Imagine, though, if we could be out there,
and stopped beside some russet-colored oak,
to sit and be a stone instead of traveling;
how all things else would feel like Irish dancing:
spiders, hawks and clouds would circle us,
stirring and jigging round our settledness,
until we’d have to see those thousands leaves themselves
are falling down the autumn air
that seem so fixed as we come flying through.

 

Specifics for my architect

Blue lupins and a grasshopper buzz,
pool for swimming among frogs and fishes,
thousand-year-old trees to walk among,
a whole sky view,
plus some essential poverties of winter:
stripped trees, dry grass, cold.
Breathing waters of a clear creek,
(many mossed and tendrilled banks),
yellow lichens on dry cliffs,
and cool rocks to rest on when the mind
begins to babble.
A niche for books and wild music,
writing table big as a cellar door,
and a view of valleys where cloud shadows
caress the sprawling curves of hills
like dark hands over the soft fur
of something outstretched, sleeping.

 
 

Contemplating work in old age

Each dish I know, and touch as I touch
my own hands and face, the forks know me,
the bed’s opening and closing is part of a story.
When I tend the garden, the garden
tends me, and when I go inside,
my pockets filled with oranges,
juncos’ and bushtits’ conversations
still fill my mind.
I am so happy to be able to work, to act, to do.
I love to touch, pick up and move things.
I love to go up and down the stairs.
I feel so lucky to be digging up the iris,
sweeping the walks, plowing garbage
into the mulch pile.
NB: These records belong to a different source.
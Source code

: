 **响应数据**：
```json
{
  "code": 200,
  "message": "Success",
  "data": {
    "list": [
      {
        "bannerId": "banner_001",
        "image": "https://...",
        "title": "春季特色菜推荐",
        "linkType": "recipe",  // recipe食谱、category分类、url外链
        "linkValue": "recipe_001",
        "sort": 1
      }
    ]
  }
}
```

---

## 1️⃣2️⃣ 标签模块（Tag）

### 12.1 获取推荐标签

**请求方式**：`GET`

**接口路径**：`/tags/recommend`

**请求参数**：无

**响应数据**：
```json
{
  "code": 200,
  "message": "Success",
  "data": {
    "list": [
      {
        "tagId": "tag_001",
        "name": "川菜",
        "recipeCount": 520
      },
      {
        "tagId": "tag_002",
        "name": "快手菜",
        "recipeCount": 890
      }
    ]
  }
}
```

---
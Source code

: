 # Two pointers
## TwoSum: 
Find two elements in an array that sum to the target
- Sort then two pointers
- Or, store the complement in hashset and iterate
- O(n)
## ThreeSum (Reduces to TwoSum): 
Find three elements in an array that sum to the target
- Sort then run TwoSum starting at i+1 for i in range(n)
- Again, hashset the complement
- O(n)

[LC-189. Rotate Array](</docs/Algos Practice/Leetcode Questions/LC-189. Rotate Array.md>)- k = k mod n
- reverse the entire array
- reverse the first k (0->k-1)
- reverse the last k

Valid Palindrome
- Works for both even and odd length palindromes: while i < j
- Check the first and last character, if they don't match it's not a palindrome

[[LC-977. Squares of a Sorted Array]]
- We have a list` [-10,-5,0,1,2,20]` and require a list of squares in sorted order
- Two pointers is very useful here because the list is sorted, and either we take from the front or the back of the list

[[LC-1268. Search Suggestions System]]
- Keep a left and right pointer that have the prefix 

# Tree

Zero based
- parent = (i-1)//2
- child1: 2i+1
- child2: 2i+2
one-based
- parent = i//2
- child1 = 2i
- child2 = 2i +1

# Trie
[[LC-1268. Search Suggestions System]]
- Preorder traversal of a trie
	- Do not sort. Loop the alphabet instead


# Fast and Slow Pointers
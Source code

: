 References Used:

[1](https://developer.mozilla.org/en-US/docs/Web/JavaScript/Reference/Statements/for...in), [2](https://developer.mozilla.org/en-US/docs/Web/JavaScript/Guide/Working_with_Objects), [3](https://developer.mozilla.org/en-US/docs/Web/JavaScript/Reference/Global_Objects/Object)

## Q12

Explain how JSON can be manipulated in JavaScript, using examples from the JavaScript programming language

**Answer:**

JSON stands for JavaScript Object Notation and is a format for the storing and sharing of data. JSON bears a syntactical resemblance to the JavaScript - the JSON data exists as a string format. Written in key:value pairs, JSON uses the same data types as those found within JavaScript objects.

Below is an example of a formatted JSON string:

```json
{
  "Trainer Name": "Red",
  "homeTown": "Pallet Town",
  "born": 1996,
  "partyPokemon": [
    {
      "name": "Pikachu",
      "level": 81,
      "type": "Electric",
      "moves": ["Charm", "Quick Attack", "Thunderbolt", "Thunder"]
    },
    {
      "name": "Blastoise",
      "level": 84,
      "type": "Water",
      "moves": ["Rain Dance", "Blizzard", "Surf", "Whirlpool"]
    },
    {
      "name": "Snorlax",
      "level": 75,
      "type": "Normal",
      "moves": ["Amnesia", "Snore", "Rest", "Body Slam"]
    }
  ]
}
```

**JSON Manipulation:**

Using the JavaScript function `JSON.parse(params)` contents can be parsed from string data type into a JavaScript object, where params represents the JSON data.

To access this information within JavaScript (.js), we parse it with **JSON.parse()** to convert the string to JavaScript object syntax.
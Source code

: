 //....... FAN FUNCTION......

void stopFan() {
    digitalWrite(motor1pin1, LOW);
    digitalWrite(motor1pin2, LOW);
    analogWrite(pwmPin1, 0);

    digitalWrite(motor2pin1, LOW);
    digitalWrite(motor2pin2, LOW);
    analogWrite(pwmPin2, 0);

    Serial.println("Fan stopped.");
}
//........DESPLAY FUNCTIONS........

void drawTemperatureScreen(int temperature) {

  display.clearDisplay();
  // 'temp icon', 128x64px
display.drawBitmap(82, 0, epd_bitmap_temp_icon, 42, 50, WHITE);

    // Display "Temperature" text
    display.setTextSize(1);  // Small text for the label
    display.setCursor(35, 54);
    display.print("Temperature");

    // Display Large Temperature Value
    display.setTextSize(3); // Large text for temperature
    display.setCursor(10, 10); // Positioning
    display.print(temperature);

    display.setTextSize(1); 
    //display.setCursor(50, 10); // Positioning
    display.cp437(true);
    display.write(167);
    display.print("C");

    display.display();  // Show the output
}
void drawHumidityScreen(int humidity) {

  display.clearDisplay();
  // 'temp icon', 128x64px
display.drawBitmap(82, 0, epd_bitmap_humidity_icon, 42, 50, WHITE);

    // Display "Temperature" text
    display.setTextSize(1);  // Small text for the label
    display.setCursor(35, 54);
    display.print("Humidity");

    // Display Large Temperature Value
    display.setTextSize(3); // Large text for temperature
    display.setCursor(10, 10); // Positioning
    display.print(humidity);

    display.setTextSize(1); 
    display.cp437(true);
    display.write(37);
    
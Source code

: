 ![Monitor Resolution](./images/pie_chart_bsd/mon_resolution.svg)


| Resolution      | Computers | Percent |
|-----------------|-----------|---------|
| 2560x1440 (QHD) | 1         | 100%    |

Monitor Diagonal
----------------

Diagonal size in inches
What a great life,
to be still living like this!
You might call it work. I call it a fortune.

 
 

July in Boulder

Thunderheads every afternoon
but no thunder,
the heat presses up
from the garden.
No rain.
The old pines totter,
the pond's bullfrogs,
hidden under lilies,
dig into mud.
Drought. Waiting.
Endurance.
We put on hats,
pull weeds from the path.

When rain comes
thundering down the mountains'
granite shoulders,
it breaks in a rush
on the red roof,
pours over,
and the garden, flooding,
streams into the pond—
and is quickly
over—as if it hadn't been—
except for pines,
blue spruce and willows
dripping—
and oh,
here comes the moon.

 

Angie Boissevain

Angie Boissevain, a retired Soto Zen priest and teacher, has lived a lifetime in the San Francisco Bay Area. She has always cherished the quiet spiritual power of words, especially as found in poetry.